Yaşam kadar normal olan ölüm insanları nasıl bu kadar korkutuyor,hiç ölmeyecek kadar çokmu seviyoruz bu hayatı anlayamadığım sorular kafamı kurcalarken

Çağla nın selime olan bakışlarını farkettim(farkındayım ölümü düşünürken bunu farketmek biraz garip ama bende çok normal sayılmam)

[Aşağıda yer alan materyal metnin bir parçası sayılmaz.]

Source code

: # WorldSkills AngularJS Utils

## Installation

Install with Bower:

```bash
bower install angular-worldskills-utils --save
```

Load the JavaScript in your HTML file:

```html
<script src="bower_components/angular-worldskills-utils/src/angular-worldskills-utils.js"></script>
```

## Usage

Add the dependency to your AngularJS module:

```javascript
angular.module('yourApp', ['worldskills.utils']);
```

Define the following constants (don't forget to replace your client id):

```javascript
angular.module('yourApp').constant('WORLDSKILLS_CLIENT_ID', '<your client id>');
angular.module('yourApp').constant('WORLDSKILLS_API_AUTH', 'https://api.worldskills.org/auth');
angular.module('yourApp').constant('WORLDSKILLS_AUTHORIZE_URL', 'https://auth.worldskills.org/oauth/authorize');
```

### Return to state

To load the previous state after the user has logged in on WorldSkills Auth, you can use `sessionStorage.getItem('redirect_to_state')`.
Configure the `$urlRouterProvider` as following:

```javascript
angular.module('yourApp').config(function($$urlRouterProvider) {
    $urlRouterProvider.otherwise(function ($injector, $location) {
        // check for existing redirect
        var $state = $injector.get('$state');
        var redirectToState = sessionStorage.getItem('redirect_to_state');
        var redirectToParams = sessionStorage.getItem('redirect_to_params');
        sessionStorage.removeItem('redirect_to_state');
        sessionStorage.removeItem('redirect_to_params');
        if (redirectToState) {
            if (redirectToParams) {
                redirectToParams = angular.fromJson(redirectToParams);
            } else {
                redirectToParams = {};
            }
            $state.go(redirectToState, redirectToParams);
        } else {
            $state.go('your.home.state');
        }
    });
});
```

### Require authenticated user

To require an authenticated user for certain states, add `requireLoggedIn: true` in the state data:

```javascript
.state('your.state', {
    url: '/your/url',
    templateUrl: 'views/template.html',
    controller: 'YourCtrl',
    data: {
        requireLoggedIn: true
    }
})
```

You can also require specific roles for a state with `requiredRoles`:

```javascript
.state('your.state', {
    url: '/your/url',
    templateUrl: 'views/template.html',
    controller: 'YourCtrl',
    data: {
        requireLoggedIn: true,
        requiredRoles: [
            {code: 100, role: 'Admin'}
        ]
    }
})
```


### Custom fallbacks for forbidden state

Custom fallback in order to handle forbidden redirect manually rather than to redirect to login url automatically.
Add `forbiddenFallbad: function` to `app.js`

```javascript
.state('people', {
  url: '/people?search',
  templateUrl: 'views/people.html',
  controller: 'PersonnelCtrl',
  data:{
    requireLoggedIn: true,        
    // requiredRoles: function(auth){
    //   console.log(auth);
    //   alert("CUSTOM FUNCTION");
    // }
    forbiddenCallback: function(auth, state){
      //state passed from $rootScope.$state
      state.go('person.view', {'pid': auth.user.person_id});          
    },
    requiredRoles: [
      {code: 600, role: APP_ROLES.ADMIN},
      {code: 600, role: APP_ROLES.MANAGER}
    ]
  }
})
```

Bi dakika çağla selim'den mi hoşlanıyor o bakışlar hiç arkadaşça durmuyor
aslında bazen şakayla karışık:

"Kıskanıyorum bu kadar yakın olmanızı"
hiç ciddiye almamıştım ve hep bir arada olduğumuz için farklı algılamamışdım ama bunu tek kaldığımızda bunu çağla ya sormalıydım diye düşündüm

Bu coğrafya dersi ne kadar uzundu böyle sanki hiç bitmeyecek miş gibi diye düşünürken zilin sesini duydum
Allah'ım sen çok büyüksün dedim. sesli şekilde

Söylediklerimi duyan burak gülümsedi

şu dersi ne zaman seveceksin acaba ?
Dedi Şakayla karışık kızgınlıkla

Hiçbir zaman

insan 16 aldığı ve bunu rutin haline getirdiği bi dersi sevebilir mi

-Sınavlar yaklaşıyor çalışman lazım

-sen çalıştırırsın

-her zaman prenses

Bana prenses demesini en az kendi kadar seviyorum

ama biz yakın arkadaşız ve o arkadaşlık bağına çok önem verdiğini her fırsatta dile getiren biri birgün ona arkadaştan sevgili olur mu diye sorduğumda :

Olmaz çünkü arkadaşını dostluk dışında farklı bi gözle bakıyorsan arkadaşlığını hiç önemsememişsin demektir dedi .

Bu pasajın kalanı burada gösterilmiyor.